### Work request
Return every line from the listing where the word "data" occurs.

### Records provided
┄┄┄┄┄┄

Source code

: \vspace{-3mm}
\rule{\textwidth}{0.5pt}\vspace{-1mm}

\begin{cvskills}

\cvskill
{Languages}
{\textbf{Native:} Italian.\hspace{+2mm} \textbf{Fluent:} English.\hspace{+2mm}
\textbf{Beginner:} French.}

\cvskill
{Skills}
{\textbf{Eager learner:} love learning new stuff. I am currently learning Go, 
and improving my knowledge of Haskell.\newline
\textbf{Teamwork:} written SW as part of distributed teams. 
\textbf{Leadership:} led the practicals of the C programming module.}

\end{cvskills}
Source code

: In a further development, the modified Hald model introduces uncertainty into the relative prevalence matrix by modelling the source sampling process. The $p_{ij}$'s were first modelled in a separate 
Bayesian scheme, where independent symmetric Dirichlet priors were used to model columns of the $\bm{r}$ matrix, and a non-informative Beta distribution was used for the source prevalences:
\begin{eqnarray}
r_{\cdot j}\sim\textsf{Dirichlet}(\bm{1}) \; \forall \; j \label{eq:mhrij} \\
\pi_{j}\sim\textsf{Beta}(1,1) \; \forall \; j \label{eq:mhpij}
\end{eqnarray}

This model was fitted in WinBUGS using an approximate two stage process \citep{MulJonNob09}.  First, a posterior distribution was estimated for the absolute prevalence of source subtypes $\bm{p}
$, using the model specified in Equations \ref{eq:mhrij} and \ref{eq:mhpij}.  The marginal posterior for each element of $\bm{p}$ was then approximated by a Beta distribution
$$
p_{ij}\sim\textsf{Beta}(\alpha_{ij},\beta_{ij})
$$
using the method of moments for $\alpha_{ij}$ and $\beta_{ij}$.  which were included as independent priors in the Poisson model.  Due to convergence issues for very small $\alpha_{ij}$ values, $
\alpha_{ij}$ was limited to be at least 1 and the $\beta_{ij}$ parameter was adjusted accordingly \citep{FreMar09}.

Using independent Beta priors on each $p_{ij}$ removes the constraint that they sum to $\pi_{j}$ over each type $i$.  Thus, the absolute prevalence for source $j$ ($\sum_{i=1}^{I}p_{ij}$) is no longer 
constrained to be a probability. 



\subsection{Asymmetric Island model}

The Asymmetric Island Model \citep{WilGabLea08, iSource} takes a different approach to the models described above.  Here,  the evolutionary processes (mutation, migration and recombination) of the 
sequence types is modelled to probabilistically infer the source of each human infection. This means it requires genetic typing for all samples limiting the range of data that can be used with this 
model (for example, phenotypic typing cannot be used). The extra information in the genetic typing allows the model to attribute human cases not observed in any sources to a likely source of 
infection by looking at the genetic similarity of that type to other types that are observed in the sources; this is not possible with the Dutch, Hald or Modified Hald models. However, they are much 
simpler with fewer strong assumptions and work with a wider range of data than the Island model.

┄┄┄┄┄┄

### Solution for this task
sequence types is modelled to probabilistically infer the source of each human infection. This means it requires genetic typing for all samples limiting the range of data that can be used with this 
simpler with fewer strong assumptions and work with a wider range of data than the Island model.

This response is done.